#### Requirement:
If a line holds the word "segundos", copy it from the entries.

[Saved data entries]

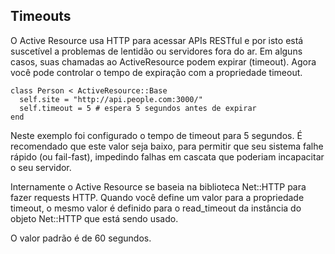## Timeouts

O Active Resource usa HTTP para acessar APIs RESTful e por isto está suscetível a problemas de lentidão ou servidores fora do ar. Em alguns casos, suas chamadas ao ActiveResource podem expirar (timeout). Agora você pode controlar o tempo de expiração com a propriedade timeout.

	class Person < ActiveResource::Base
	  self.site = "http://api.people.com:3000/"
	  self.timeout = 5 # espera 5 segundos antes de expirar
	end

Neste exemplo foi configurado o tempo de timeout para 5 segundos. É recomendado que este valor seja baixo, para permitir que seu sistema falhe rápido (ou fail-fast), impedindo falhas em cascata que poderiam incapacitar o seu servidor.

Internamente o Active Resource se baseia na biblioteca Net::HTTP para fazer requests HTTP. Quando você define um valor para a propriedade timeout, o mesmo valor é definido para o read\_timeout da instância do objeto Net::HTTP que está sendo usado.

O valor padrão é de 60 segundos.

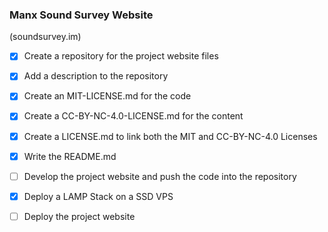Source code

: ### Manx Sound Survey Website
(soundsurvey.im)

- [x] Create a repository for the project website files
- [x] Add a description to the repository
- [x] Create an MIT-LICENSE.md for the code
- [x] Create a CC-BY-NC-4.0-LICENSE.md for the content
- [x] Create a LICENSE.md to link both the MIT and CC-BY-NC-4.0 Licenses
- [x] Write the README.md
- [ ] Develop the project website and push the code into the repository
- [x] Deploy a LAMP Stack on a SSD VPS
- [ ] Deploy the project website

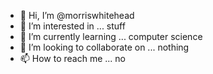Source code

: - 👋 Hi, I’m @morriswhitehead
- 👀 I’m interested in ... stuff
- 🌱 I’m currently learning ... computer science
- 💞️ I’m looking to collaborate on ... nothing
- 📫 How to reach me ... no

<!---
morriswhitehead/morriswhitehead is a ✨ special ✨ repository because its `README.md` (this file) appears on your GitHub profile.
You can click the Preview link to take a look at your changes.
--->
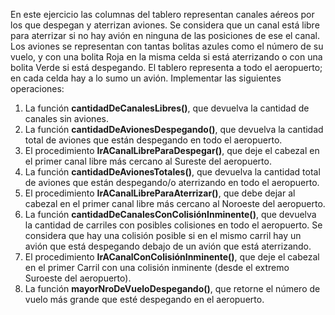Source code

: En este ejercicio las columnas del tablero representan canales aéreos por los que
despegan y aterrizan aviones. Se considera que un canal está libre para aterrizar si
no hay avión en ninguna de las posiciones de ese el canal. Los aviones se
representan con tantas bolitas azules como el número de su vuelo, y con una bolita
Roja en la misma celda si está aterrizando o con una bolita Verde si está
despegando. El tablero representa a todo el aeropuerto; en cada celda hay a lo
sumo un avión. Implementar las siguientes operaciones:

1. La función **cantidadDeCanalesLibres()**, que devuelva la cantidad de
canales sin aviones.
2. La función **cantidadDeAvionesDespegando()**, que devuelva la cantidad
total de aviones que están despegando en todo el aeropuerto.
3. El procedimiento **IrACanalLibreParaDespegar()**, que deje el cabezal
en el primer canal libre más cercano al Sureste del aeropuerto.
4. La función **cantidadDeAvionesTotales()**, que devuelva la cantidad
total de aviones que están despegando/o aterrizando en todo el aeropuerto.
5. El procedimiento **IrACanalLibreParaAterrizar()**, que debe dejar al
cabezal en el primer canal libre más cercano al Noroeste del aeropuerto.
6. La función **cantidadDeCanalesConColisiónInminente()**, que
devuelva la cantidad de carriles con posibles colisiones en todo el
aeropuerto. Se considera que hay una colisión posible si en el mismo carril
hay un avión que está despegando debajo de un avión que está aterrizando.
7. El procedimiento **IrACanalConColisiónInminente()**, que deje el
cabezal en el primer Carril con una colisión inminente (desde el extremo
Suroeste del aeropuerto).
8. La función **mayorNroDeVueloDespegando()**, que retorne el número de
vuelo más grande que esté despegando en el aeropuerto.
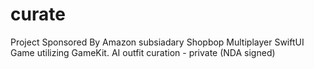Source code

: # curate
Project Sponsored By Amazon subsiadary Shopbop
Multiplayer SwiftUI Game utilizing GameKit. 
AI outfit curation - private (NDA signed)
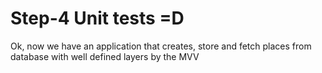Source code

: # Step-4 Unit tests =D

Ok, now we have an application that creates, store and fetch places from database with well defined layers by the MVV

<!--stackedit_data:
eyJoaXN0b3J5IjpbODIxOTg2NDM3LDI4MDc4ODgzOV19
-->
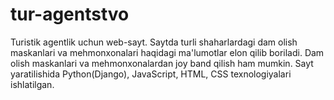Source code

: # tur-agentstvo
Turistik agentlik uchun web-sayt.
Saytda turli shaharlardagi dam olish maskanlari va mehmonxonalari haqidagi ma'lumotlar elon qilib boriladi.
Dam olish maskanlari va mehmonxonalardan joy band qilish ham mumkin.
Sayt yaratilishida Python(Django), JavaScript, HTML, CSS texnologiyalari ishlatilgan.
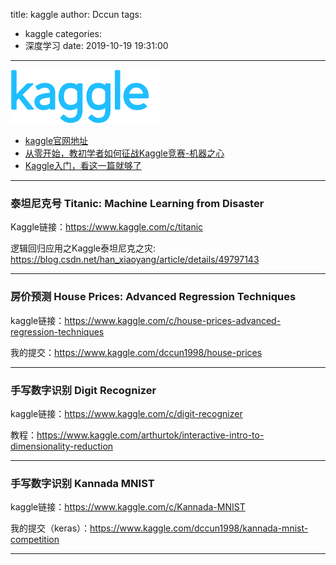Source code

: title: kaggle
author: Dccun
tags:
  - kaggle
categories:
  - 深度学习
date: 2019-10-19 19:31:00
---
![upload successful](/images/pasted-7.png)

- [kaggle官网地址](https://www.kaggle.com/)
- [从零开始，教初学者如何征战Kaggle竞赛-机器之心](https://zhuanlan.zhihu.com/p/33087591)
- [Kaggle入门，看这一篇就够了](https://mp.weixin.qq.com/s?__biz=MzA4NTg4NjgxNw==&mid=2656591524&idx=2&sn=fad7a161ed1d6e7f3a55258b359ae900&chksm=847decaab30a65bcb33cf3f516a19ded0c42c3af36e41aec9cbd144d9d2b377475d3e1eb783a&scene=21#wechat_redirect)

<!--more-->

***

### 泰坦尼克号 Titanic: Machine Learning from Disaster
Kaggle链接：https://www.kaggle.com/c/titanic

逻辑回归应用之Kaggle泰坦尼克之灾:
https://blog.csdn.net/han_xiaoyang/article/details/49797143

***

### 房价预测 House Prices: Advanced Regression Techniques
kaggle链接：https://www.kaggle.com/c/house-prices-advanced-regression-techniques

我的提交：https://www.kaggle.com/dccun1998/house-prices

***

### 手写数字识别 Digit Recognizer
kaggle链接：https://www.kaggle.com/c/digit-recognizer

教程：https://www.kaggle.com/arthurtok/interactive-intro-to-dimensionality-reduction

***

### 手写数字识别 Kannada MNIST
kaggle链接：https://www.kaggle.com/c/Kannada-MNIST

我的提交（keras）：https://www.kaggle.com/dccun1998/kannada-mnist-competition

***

#### Response to this task:
	  self.timeout = 5 # espera 5 segundos antes de expirar
Neste exemplo foi configurado o tempo de timeout para 5 segundos. É recomendado que este valor seja baixo, para permitir que seu sistema falhe rápido (ou fail-fast), impedindo falhas em cascata que poderiam incapacitar o seu servidor.
O valor padrão é de 60 segundos.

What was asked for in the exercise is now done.